La sfida era proprio questa e noi l’abbiamo accettata. Per questo fa arrabbiare e non me ne capacito! Se notate nel mio piatto le more si vedono e se leggete la ricetta la mia era una riduzione di balsamico con glassa, Buccia d’arancia, composta di more e more fresche e non qualcosa di indefinibile . Ma mi sono messa in gioco proprio per questo, cosa che un professionista a differenza mia non ha fatto! Sostenere che a Bergamo si mangia la cotoletta panata è stato anche un po’ screditare un territorio e il senso che l’autrice ( la sottoscritta ) voleva dare. Al di la delle tradizioni gastronomiche e alimentari di ogni terra per cui nutro un profondo rispetto essendo io stessa un mix di culture italiane ( Sicilia/Calabria/Piemonte e Sardegna) chissenefrega della cotoletta dello Chef , la ricetta presentata e finalista del concorso era un’altra. Ci sta l’impiattamento diverso e qualche variazione per problemi tecnici o logistici ma nella ricetta c’era il Filetto di maiale e non qualche altro pezzo di carne. Le chips di pecorino dolce sardo ( Siammanna ) erano leggermente ricoperte dello stesso pangrattato e polvere di arancia grattugiata e menta fresca, usata per rivestire leggermente il filetto tanto per poter giocare sulle consistenze. Rosolarlo, facendo si che si formasse la crosticina esterna ma il filetto rimanesse umido e un po’ al sangue, sfumandolo poi con il succo dell’arancia. E non messo in forno a seccare. Lo chef ha parlato di burro, sintomo che la ricetta non l’avesse neanche guardata considerato che io ho usato l’olio extra vergine di oliva sardo pergiunta. Le quenelle di mousse di broccoli e broccolo romano dov’ erano?????? Io le verdure le ho trovate lui no!

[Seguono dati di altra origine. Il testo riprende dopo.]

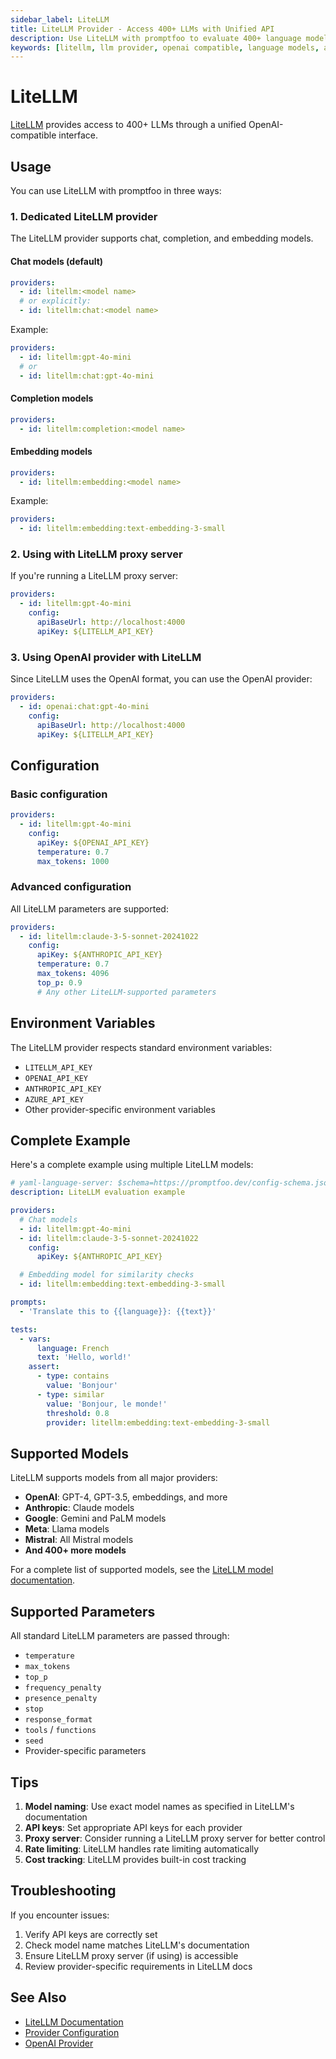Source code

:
 ```yaml
---
sidebar_label: LiteLLM
title: LiteLLM Provider - Access 400+ LLMs with Unified API
description: Use LiteLLM with promptfoo to evaluate 400+ language models through a unified OpenAI-compatible interface. Supports chat, completion, and embedding models.
keywords: [litellm, llm provider, openai compatible, language models, ai evaluation, gpt-4, claude, gemini, llama, mistral, embeddings, promptfoo]
---
```


# LiteLLM

[LiteLLM](https://docs.litellm.ai/docs/) provides access to 400+ LLMs through a unified OpenAI-compatible interface.

## Usage

You can use LiteLLM with promptfoo in three ways:

### 1. Dedicated LiteLLM provider

The LiteLLM provider supports chat, completion, and embedding models.

#### Chat models (default)

```yaml
providers:
  - id: litellm:<model name>
  # or explicitly:
  - id: litellm:chat:<model name>
```

Example:

```yaml
providers:
  - id: litellm:gpt-4o-mini
  # or
  - id: litellm:chat:gpt-4o-mini
```

#### Completion models

```yaml
providers:
  - id: litellm:completion:<model name>
```

#### Embedding models

```yaml
providers:
  - id: litellm:embedding:<model name>
```

Example:

```yaml
providers:
  - id: litellm:embedding:text-embedding-3-small
```

### 2. Using with LiteLLM proxy server

If you're running a LiteLLM proxy server:

```yaml
providers:
  - id: litellm:gpt-4o-mini
    config:
      apiBaseUrl: http://localhost:4000
      apiKey: ${LITELLM_API_KEY}
```

### 3. Using OpenAI provider with LiteLLM

Since LiteLLM uses the OpenAI format, you can use the OpenAI provider:

```yaml
providers:
  - id: openai:chat:gpt-4o-mini
    config:
      apiBaseUrl: http://localhost:4000
      apiKey: ${LITELLM_API_KEY}
```

## Configuration

### Basic configuration

```yaml
providers:
  - id: litellm:gpt-4o-mini
    config:
      apiKey: ${OPENAI_API_KEY}
      temperature: 0.7
      max_tokens: 1000
```

### Advanced configuration

All LiteLLM parameters are supported:

```yaml
providers:
  - id: litellm:claude-3-5-sonnet-20241022
    config:
      apiKey: ${ANTHROPIC_API_KEY}
      temperature: 0.7
      max_tokens: 4096
      top_p: 0.9
      # Any other LiteLLM-supported parameters
```

## Environment Variables

The LiteLLM provider respects standard environment variables:

- `LITELLM_API_KEY`
- `OPENAI_API_KEY`
- `ANTHROPIC_API_KEY`
- `AZURE_API_KEY`
- Other provider-specific environment variables

## Complete Example

Here's a complete example using multiple LiteLLM models:

```yaml title="promptfooconfig.yaml"
# yaml-language-server: $schema=https://promptfoo.dev/config-schema.json
description: LiteLLM evaluation example

providers:
  # Chat models
  - id: litellm:gpt-4o-mini
  - id: litellm:claude-3-5-sonnet-20241022
    config:
      apiKey: ${ANTHROPIC_API_KEY}

  # Embedding model for similarity checks
  - id: litellm:embedding:text-embedding-3-small

prompts:
  - 'Translate this to {{language}}: {{text}}'

tests:
  - vars:
      language: French
      text: 'Hello, world!'
    assert:
      - type: contains
        value: 'Bonjour'
      - type: similar
        value: 'Bonjour, le monde!'
        threshold: 0.8
        provider: litellm:embedding:text-embedding-3-small
```

## Supported Models

LiteLLM supports models from all major providers:

- **OpenAI**: GPT-4, GPT-3.5, embeddings, and more
- **Anthropic**: Claude models
- **Google**: Gemini and PaLM models
- **Meta**: Llama models
- **Mistral**: All Mistral models
- **And 400+ more models**

For a complete list of supported models, see the [LiteLLM model documentation](https://docs.litellm.ai/docs/providers).

## Supported Parameters

All standard LiteLLM parameters are passed through:

- `temperature`
- `max_tokens`
- `top_p`
- `frequency_penalty`
- `presence_penalty`
- `stop`
- `response_format`
- `tools` / `functions`
- `seed`
- Provider-specific parameters

## Tips

1. **Model naming**: Use exact model names as specified in LiteLLM's documentation
2. **API keys**: Set appropriate API keys for each provider
3. **Proxy server**: Consider running a LiteLLM proxy server for better control
4. **Rate limiting**: LiteLLM handles rate limiting automatically
5. **Cost tracking**: LiteLLM provides built-in cost tracking

## Troubleshooting

If you encounter issues:

1. Verify API keys are correctly set
2. Check model name matches LiteLLM's documentation
3. Ensure LiteLLM proxy server (if using) is accessible
4. Review provider-specific requirements in LiteLLM docs

## See Also

- [LiteLLM Documentation](https://docs.litellm.ai/docs/)
- [Provider Configuration](./index.md)
- [OpenAI Provider](./openai.md)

E tornando alle chips, le ha ridotte in un quadrato di pecorino romano stagionato panato nella farina di mais cotta al forno che se cadeva per terra rompeva le pietre. Il colore delle verdure ( che metteva in risalto l’idea del territorio e dell’ambiente come da tema del concorso ) vi sembrano le stesse? Sarei stata ben felice di vedere il mio piatto realizzato da uno CHEF professionista e di cucinare accanto a lui, è per questo che ho partecipato al concorso per mettermi in gioco, migliorarmi, non per vedere il mio nome affiancato ad una cotoletta rinsecchita…NON CI STO!!!